--- RECORDS FOR THIS EXERCISE ---
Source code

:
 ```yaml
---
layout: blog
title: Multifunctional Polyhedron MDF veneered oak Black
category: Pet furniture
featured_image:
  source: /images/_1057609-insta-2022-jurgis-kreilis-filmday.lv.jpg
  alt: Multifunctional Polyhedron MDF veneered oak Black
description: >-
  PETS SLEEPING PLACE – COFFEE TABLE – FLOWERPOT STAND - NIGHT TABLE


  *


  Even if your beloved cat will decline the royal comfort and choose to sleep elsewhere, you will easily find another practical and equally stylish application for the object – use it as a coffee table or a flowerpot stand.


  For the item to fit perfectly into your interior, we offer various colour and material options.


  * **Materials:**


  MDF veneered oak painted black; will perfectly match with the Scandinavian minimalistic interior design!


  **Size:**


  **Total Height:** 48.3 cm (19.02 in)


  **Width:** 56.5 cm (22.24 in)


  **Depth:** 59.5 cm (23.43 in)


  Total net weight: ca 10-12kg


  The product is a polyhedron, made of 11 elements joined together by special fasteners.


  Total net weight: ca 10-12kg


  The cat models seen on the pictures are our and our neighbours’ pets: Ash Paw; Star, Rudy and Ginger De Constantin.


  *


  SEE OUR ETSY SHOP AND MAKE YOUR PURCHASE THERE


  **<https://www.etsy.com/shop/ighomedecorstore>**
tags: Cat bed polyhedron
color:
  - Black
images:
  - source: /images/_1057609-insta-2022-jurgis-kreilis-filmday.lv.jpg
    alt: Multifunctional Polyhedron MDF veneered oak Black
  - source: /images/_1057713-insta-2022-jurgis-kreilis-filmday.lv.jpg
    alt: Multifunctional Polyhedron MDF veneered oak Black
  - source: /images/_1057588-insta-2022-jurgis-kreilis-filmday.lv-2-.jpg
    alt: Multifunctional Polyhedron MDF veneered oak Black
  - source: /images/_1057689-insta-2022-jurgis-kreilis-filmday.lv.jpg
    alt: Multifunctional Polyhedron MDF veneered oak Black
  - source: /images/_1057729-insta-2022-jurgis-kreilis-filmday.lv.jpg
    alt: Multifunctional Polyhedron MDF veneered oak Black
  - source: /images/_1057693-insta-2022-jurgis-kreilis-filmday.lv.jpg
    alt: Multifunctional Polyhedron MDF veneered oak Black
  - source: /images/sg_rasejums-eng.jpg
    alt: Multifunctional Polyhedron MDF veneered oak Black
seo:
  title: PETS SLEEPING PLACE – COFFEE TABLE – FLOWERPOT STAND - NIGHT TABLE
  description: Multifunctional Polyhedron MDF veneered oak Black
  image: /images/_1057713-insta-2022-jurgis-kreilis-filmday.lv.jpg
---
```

--- PROBLEM REQUIREMENTS ---
From the preceding records, count the lines where "description" occurs and reply with the number only.

--- TASK SOLUTION ---
2